# I can't call my Lyft riders with Google Voice



## Eric Eldridge (Jan 23, 2016)

I use Google Voice for all my telephone communications. That way, when call comes in, I can answer it on my phone, tablet, or even my PC... same for text and for outbound calls/text too.... one number for voice and text on all my devices .. love it! I used my Google Voice number to register with both Lyft and Uber. Registration was fine with both. And, on Uber, I can call/text my riders with no problem. But, with Lyft, I can't call my passengers. I get a recording saying "your driver is not available". That's odd since I'm the driver trying to call the passenger. Lyft's help page says it supports Google Voice (See Lyft's "how to create a Lyft account" help article). Has anyone else experienced my problem? Has anyone gotten it to work? I'm thinking I need to change some setting. But, I don't know how to get this to work other than change my Lyft number to my native cell number. But, this will force me to change my Google Voice setting to ask me which number to use every time I place a call ... very annoying. I've noticed some other postings which are older talking about Google Voice ... but none with my specific problem.


----------



## BostonBarry (Aug 31, 2015)

Last I heard GV doesn't work with Twilio


----------



## Eric Eldridge (Jan 23, 2016)

BostonBarry said:


> Last I heard GV doesn't work with Twilio


Doesn't both uber and lyft use Twilio? That's strnage since I've found that the uber app works just file with Google Voice. I can call/text riders from any of my GV devices... even including a tablet using Hangouts dialer. But, no can do with Lyft on any of the devices.


----------



## BostonBarry (Aug 31, 2015)

Not sure what the complication is, I've never used GV, but some driver friends of mine have said it doesn't work.


----------



## Beur (Apr 14, 2015)

Eric Eldridge said:


> I use Google Voice for all my telephone communications.
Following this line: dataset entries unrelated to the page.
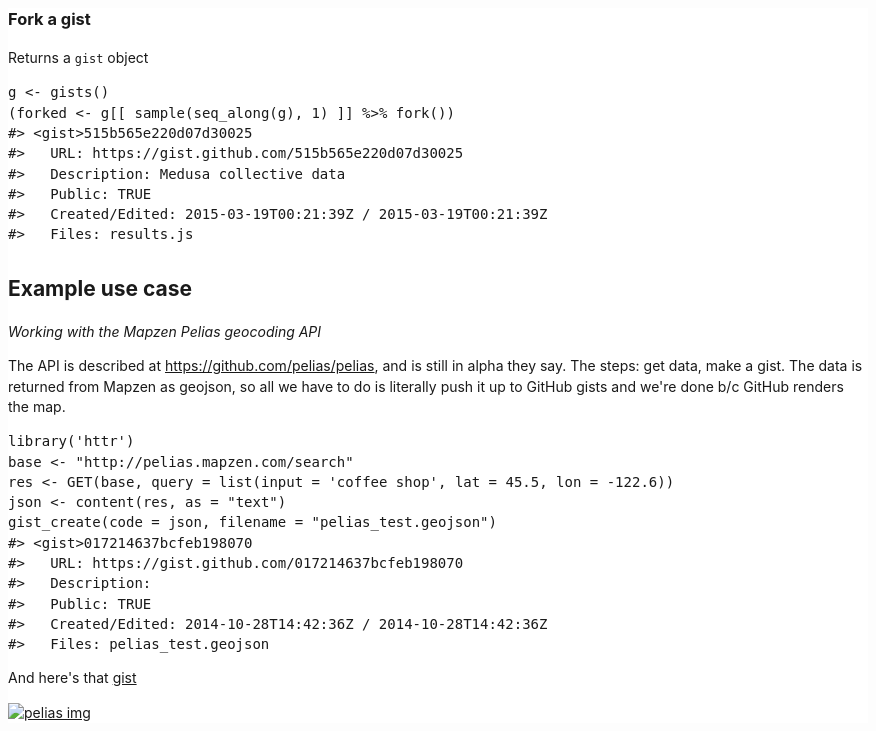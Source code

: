 <h3>
<a id="user-content-fork-a-gist" class="anchor" href="#fork-a-gist" aria-hidden="true"><span class="octicon octicon-link"></span></a>Fork a gist</h3>

<p>Returns a <code>gist</code> object</p>

<div class="highlight highlight-r"><pre><span class="pl-smi">g</span> <span class="pl-k">&lt;-</span> gists()
(<span class="pl-smi">forked</span> <span class="pl-k">&lt;-</span> <span class="pl-smi">g</span>[[ sample(seq_along(<span class="pl-smi">g</span>), <span class="pl-c1">1</span>) ]] %<span class="pl-k">&gt;</span>% fork())
<span class="pl-c">#&gt; &lt;gist&gt;515b565e220d07d30025</span>
<span class="pl-c">#&gt;   URL: https://gist.github.com/515b565e220d07d30025</span>
<span class="pl-c">#&gt;   Description: Medusa collective data</span>
<span class="pl-c">#&gt;   Public: TRUE</span>
<span class="pl-c">#&gt;   Created/Edited: 2015-03-19T00:21:39Z / 2015-03-19T00:21:39Z</span>
<span class="pl-c">#&gt;   Files: results.js</span></pre></div>

<h2>
<a id="user-content-example-use-case" class="anchor" href="#example-use-case" aria-hidden="true"><span class="octicon octicon-link"></span></a>Example use case</h2>

<p><em>Working with the Mapzen Pelias geocoding API</em></p>

<p>The API is described at <a href="https://github.com/pelias/pelias">https://github.com/pelias/pelias</a>, and is still in alpha they say. The steps: get data, make a gist. The data is returned from Mapzen as geojson, so all we have to do is literally push it up to GitHub gists and we're done b/c GitHub renders the map.</p>

<div class="highlight highlight-r"><pre>library(<span class="pl-s"><span class="pl-pds">'</span>httr<span class="pl-pds">'</span></span>)
<span class="pl-smi">base</span> <span class="pl-k">&lt;-</span> <span class="pl-s"><span class="pl-pds">"</span>http://pelias.mapzen.com/search<span class="pl-pds">"</span></span>
<span class="pl-smi">res</span> <span class="pl-k">&lt;-</span> GET(<span class="pl-smi">base</span>, <span class="pl-v">query</span> <span class="pl-k">=</span> <span class="pl-k">list</span>(<span class="pl-v">input</span> <span class="pl-k">=</span> <span class="pl-s"><span class="pl-pds">'</span>coffee shop<span class="pl-pds">'</span></span>, <span class="pl-v">lat</span> <span class="pl-k">=</span> <span class="pl-c1">45.5</span>, <span class="pl-v">lon</span> <span class="pl-k">=</span> <span class="pl-k">-</span><span class="pl-c1">122.6</span>))
<span class="pl-smi">json</span> <span class="pl-k">&lt;-</span> content(<span class="pl-smi">res</span>, <span class="pl-v">as</span> <span class="pl-k">=</span> <span class="pl-s"><span class="pl-pds">"</span>text<span class="pl-pds">"</span></span>)
gist_create(<span class="pl-v">code</span> <span class="pl-k">=</span> <span class="pl-smi">json</span>, <span class="pl-v">filename</span> <span class="pl-k">=</span> <span class="pl-s"><span class="pl-pds">"</span>pelias_test.geojson<span class="pl-pds">"</span></span>)
<span class="pl-c">#&gt; &lt;gist&gt;017214637bcfeb198070</span>
<span class="pl-c">#&gt;   URL: https://gist.github.com/017214637bcfeb198070</span>
<span class="pl-c">#&gt;   Description:</span>
<span class="pl-c">#&gt;   Public: TRUE</span>
<span class="pl-c">#&gt;   Created/Edited: 2014-10-28T14:42:36Z / 2014-10-28T14:42:36Z</span>
<span class="pl-c">#&gt;   Files: pelias_test.geojson</span></pre></div>

<p>And here's that <a href="https://gist.github.com/sckott/017214637bcfeb198070">gist</a></p>

<p><a href="/ropensci/gistr/blob/master/inst/img/gistr_ss.png" target="_blank"><img src="/ropensci/gistr/raw/master/inst/img/gistr_ss.png" alt="pelias img" style="max-width:100%;"></a></p>
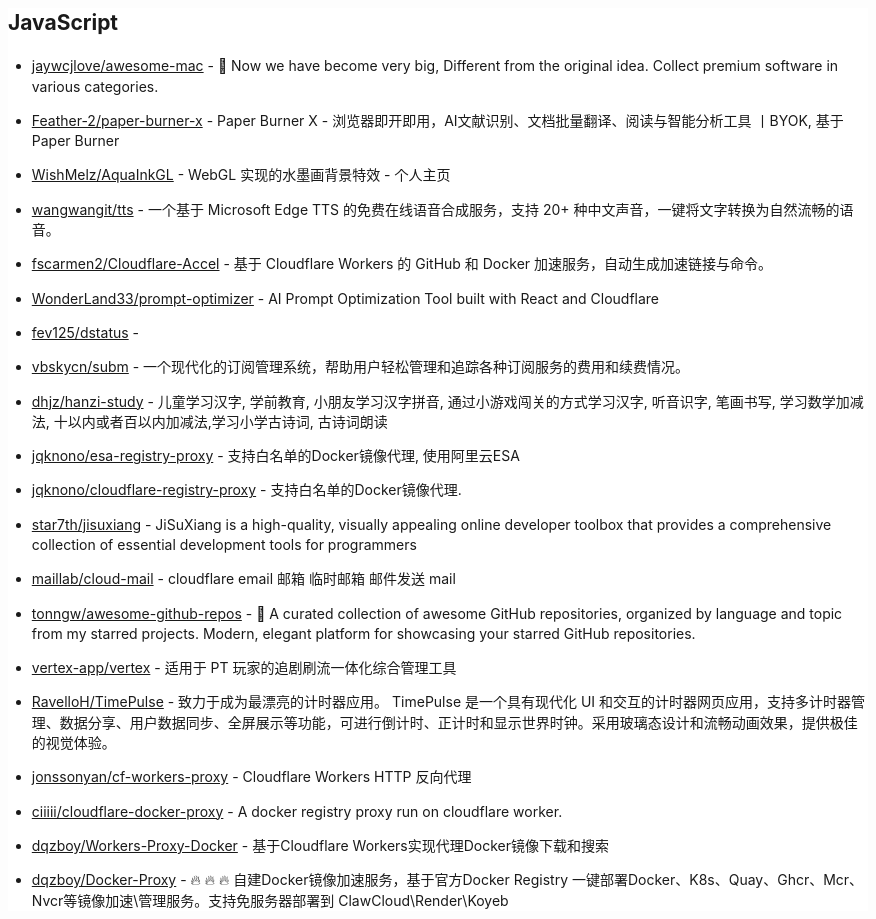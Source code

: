 ## JavaScript

*   [jaywcjlove/awesome-mac](https://github.com/jaywcjlove/awesome-mac) -  Now we have become very big, Different from the original idea. Collect premium software in various categories.

*   [Feather-2/paper-burner-x](https://github.com/Feather-2/paper-burner-x) - Paper Burner X - 浏览器即开即用，AI文献识别、文档批量翻译、阅读与智能分析工具 丨BYOK,  基于 Paper Burner

*   [WishMelz/AquaInkGL](https://github.com/WishMelz/AquaInkGL) -  WebGL 实现的水墨画背景特效 - 个人主页

*   [wangwangit/tts](https://github.com/wangwangit/tts) -  一个基于 Microsoft Edge TTS 的免费在线语音合成服务，支持 20+ 种中文声音，一键将文字转换为自然流畅的语音。

*   [fscarmen2/Cloudflare-Accel](https://github.com/fscarmen2/Cloudflare-Accel) - 基于 Cloudflare Workers 的 GitHub 和 Docker 加速服务，自动生成加速链接与命令。

*   [WonderLand33/prompt-optimizer](https://github.com/WonderLand33/prompt-optimizer) - AI Prompt Optimization Tool built with React and Cloudflare

*   [fev125/dstatus](https://github.com/fev125/dstatus) -

*   [vbskycn/subm](https://github.com/vbskycn/subm) - 一个现代化的订阅管理系统，帮助用户轻松管理和追踪各种订阅服务的费用和续费情况。

*   [dhjz/hanzi-study](https://github.com/dhjz/hanzi-study) - 儿童学习汉字, 学前教育, 小朋友学习汉字拼音, 通过小游戏闯关的方式学习汉字, 听音识字, 笔画书写, 学习数学加减法, 十以内或者百以内加减法,学习小学古诗词, 古诗词朗读

*   [jqknono/esa-registry-proxy](https://github.com/jqknono/esa-registry-proxy) - 支持白名单的Docker镜像代理, 使用阿里云ESA

*   [jqknono/cloudflare-registry-proxy](https://github.com/jqknono/cloudflare-registry-proxy) - 支持白名单的Docker镜像代理.

*   [star7th/jisuxiang](https://github.com/star7th/jisuxiang) - JiSuXiang  is a high-quality, visually appealing online developer toolbox that provides a comprehensive collection of essential development tools for programmers

*   [maillab/cloud-mail](https://github.com/maillab/cloud-mail) - cloudflare email 邮箱  临时邮箱 邮件发送 mail

*   [tonngw/awesome-github-repos](https://github.com/tonngw/awesome-github-repos) - 🚀 A curated collection of awesome GitHub repositories, organized by language and topic from my starred projects. Modern, elegant platform for showcasing your starred GitHub repositories.

*   [vertex-app/vertex](https://github.com/vertex-app/vertex) - 适用于 PT 玩家的追剧刷流一体化综合管理工具

*   [RavelloH/TimePulse](https://github.com/RavelloH/TimePulse) - 致力于成为最漂亮的计时器应用。  TimePulse 是一个具有现代化 UI 和交互的计时器网页应用，支持多计时器管理、数据分享、用户数据同步、全屏展示等功能，可进行倒计时、正计时和显示世界时钟。采用玻璃态设计和流畅动画效果，提供极佳的视觉体验。

*   [jonssonyan/cf-workers-proxy](https://github.com/jonssonyan/cf-workers-proxy) - Cloudflare Workers HTTP 反向代理

*   [ciiiii/cloudflare-docker-proxy](https://github.com/ciiiii/cloudflare-docker-proxy) -  A docker registry proxy run on cloudflare worker.

*   [dqzboy/Workers-Proxy-Docker](https://github.com/dqzboy/Workers-Proxy-Docker) - 基于Cloudflare Workers实现代理Docker镜像下载和搜索

*   [dqzboy/Docker-Proxy](https://github.com/dqzboy/Docker-Proxy) - 🔥 🔥 🔥 自建Docker镜像加速服务，基于官方Docker  Registry 一键部署Docker、K8s、Quay、Ghcr、Mcr、Nvcr等镜像加速\管理服务。支持免服务器部署到 ClawCloud\Render\Koyeb
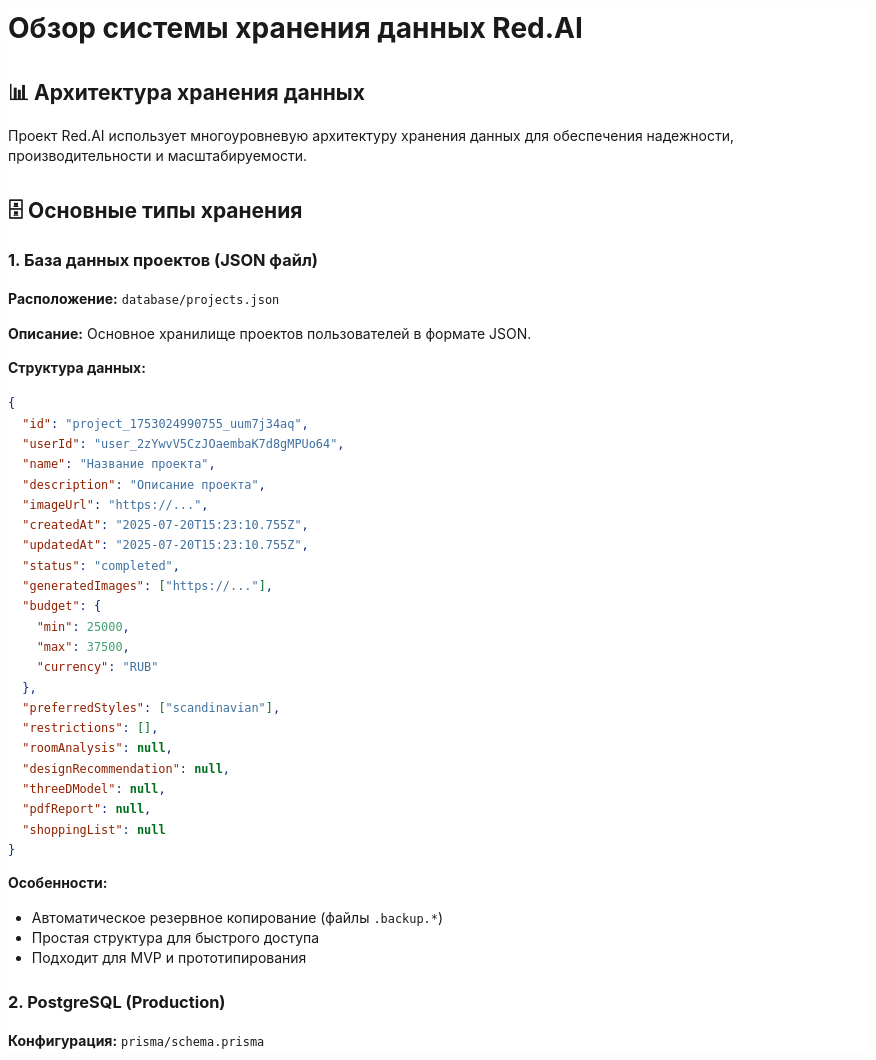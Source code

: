 # Обзор системы хранения данных Red.AI

## 📊 Архитектура хранения данных

Проект Red.AI использует многоуровневую архитектуру хранения данных для обеспечения надежности, производительности и масштабируемости.

## 🗄️ Основные типы хранения

### 1. База данных проектов (JSON файл)

**Расположение:** `database/projects.json`

**Описание:** Основное хранилище проектов пользователей в формате JSON.

**Структура данных:**
```json
{
  "id": "project_1753024990755_uum7j34aq",
  "userId": "user_2zYwvV5CzJOaembaK7d8gMPUo64",
  "name": "Название проекта",
  "description": "Описание проекта",
  "imageUrl": "https://...",
  "createdAt": "2025-07-20T15:23:10.755Z",
  "updatedAt": "2025-07-20T15:23:10.755Z",
  "status": "completed",
  "generatedImages": ["https://..."],
  "budget": {
    "min": 25000,
    "max": 37500,
    "currency": "RUB"
  },
  "preferredStyles": ["scandinavian"],
  "restrictions": [],
  "roomAnalysis": null,
  "designRecommendation": null,
  "threeDModel": null,
  "pdfReport": null,
  "shoppingList": null
}
```

**Особенности:**
- Автоматическое резервное копирование (файлы `.backup.*`)
- Простая структура для быстрого доступа
- Подходит для MVP и прототипирования

### 2. PostgreSQL (Production)

**Конфигурация:** `prisma/schema.prisma`
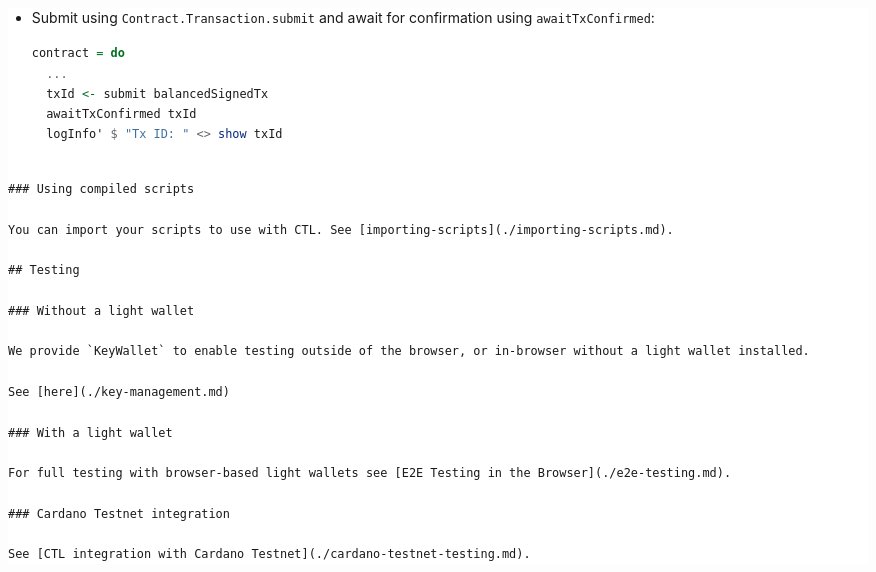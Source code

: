 - Submit using `Contract.Transaction.submit` and await for confirmation using `awaitTxConfirmed`:

  ```purescript
  contract = do
    ...
    txId <- submit balancedSignedTx
    awaitTxConfirmed txId
    logInfo' $ "Tx ID: " <> show txId
```

### Using compiled scripts

You can import your scripts to use with CTL. See [importing-scripts](./importing-scripts.md).

## Testing

### Without a light wallet

We provide `KeyWallet` to enable testing outside of the browser, or in-browser without a light wallet installed.

See [here](./key-management.md)

### With a light wallet

For full testing with browser-based light wallets see [E2E Testing in the Browser](./e2e-testing.md).

### Cardano Testnet integration

See [CTL integration with Cardano Testnet](./cardano-testnet-testing.md).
That way, when call comes in, I can answer it on my phone, tablet, or even my PC... same for text and for outbound calls/text too.... one number for voice and text on all my devices .. love it! I used my Google Voice number to register with both Lyft and Uber. Registration was fine with both. And, on Uber, I can call/text my riders with no problem. But, with Lyft, I can't call my passengers. I get a recording saying "your driver is not available". That's odd since I'm the driver trying to call the passenger. Lyft's help page says it supports Google Voice (See Lyft's "how to create a Lyft account" help article). Has anyone else experienced my problem? Has anyone gotten it to work? I'm thinking I need to change some setting. But, I don't know how to get this to work other than change my Lyft number to my native cell number. But, this will force me to change my Google Voice setting to ask me which number to use every time I place a call ... very annoying. I've noticed some other postings which are older talking about Google Voice ... but none with my specific problem.


Are you using the GV app? You'll need to use the app and program your Lyft number as a quick dial number, I had to do the same with Uber. Works without issue


----------